Invest in evaluation. Overly strict string matching will make your models look 15–30% worse than they actually are. Build synonym-aware predicate matching and fuzzy entity comparison into your evaluation from day one.

Fine-tuning solves the reliability problem completely. If your pipeline suffers from parsing failures and malformed output, fine-tuning on a few thousand examples can eliminate these entirely. QLoRA on consumer GPUs, training in under an hour — the cost is minimal compared to the engineering time spent on retry logic and failure handling.

But mind the domain gap — it’s deeper than vocabulary. Fine-tuning on general-purpose extraction data like REBEL teaches the model the structural pattern, but it may learn a different extraction philosophy than you need. REBEL’s Wikidata-aligned labels favor knowledge-base completion; a production Graph RAG pipeline likely needs text-grounded extraction. Even a small set of domain-specific examples (50–100 samples) that show the model exactly which relationships matter for your use case will likely close this gap.

Evaluation is harder than extraction. Our REBEL experiment revealed that there’s no single “correct” set of triples for a given passage. A model that produces different but equally valid triples will score zero on any benchmark that expects specific gold labels. If you’re evaluating extraction quality, consider human evaluation of precision (are the extracted triples actually stated in the text?) alongside automated recall metrics.

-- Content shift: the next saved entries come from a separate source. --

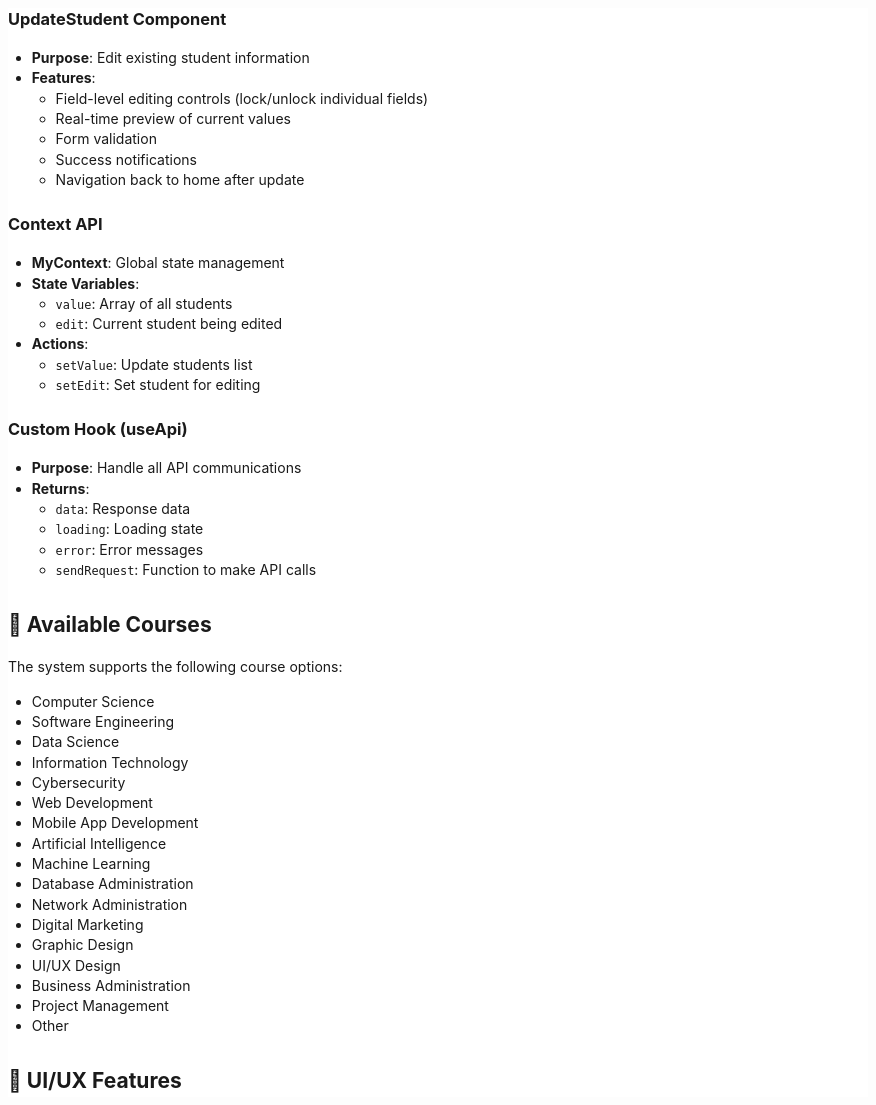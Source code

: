 ### UpdateStudent Component
- **Purpose**: Edit existing student information
- **Features**:
  - Field-level editing controls (lock/unlock individual fields)
  - Real-time preview of current values
  - Form validation
  - Success notifications
  - Navigation back to home after update

### Context API
- **MyContext**: Global state management
- **State Variables**:
  - `value`: Array of all students
  - `edit`: Current student being edited
- **Actions**:
  - `setValue`: Update students list
  - `setEdit`: Set student for editing

### Custom Hook (useApi)
- **Purpose**: Handle all API communications
- **Returns**:
  - `data`: Response data
  - `loading`: Loading state
  - `error`: Error messages
  - `sendRequest`: Function to make API calls

## 🎨 Available Courses

The system supports the following course options:
- Computer Science
- Software Engineering
- Data Science
- Information Technology
- Cybersecurity
- Web Development
- Mobile App Development
- Artificial Intelligence
- Machine Learning
- Database Administration
- Network Administration
- Digital Marketing
- Graphic Design
- UI/UX Design
- Business Administration
- Project Management
- Other

## 🎨 UI/UX Features
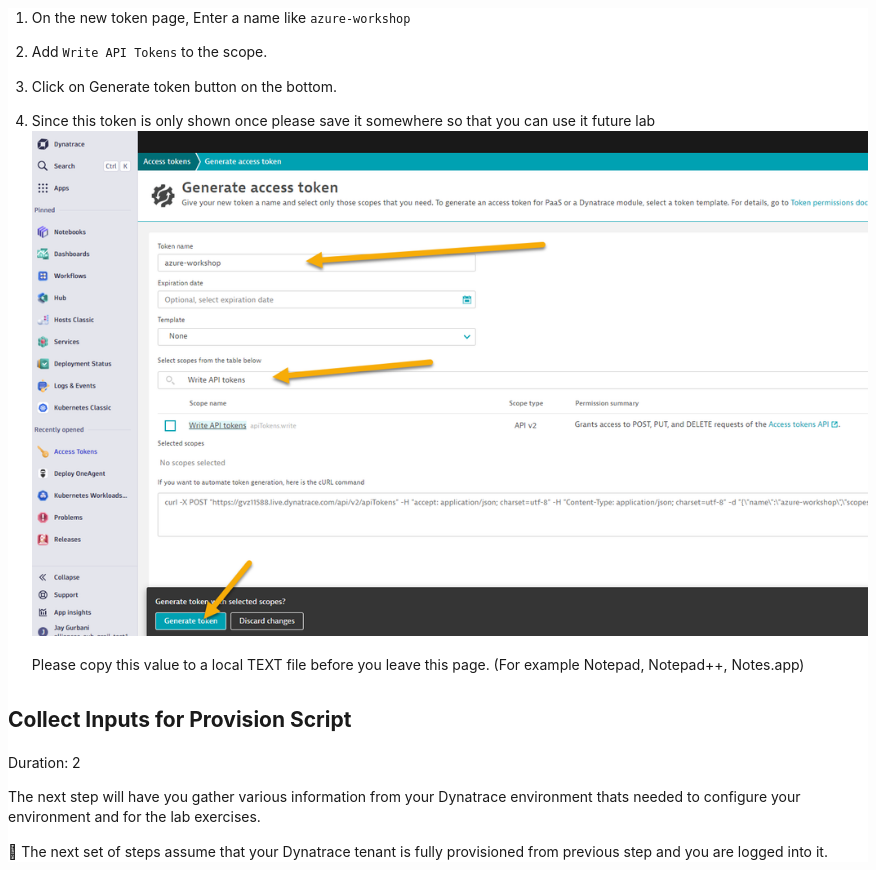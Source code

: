 1. On the new token page, Enter a name like `azure-workshop`

1. Add `Write API Tokens` to the scope.

1. Click on Generate token button on the bottom.

1. Since this token is only shown once please save it somewhere so that you can use it future lab
   ![image](img/dt-tokens-page-save.png)

    <aside class="positive"> 
    Please copy this value to a local TEXT file before you leave this page. (For example Notepad, Notepad++, Notes.app)
    </aside>

    


## Collect Inputs for Provision Script
Duration: 2

The next step will have you gather various information from your Dynatrace environment thats needed to configure your environment and for the lab exercises.

<aside class="positive"> 
  📓 The next set of steps assume that your Dynatrace tenant is fully provisioned from previous step and you are logged into it.
</aside>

Local models are already production-viable. A Triple F1 of 0.55–0.65 from base models means more than half of the knowledge graph triples that a local model produces are correct and grounded in the source text. With confidence-based filtering and periodic human review, that’s enough to run a production knowledge graph without sending your data to external APIs.

The gap between entity recognition and relation extraction is the real bottleneck in local Graph RAG. Closing it is a solvable engineering problem — not a fundamental limitation of the model size. The tools exist: open datasets like REBEL, efficient training with QLoRA, and a clear evaluation methodology to measure progress. The fine-tuning results show that structural reliability is already solved; the remaining challenge is teaching the model your domain’s extraction philosophy, which requires far less data than teaching extraction from scratch.

All experiments were run on NVIDIA RTX 3090 GPUs, using vLLM for inference and TRL/PEFT for fine-tuning. Sharing the adaptor training pipeline and REBEL conversion scripts on GitHub.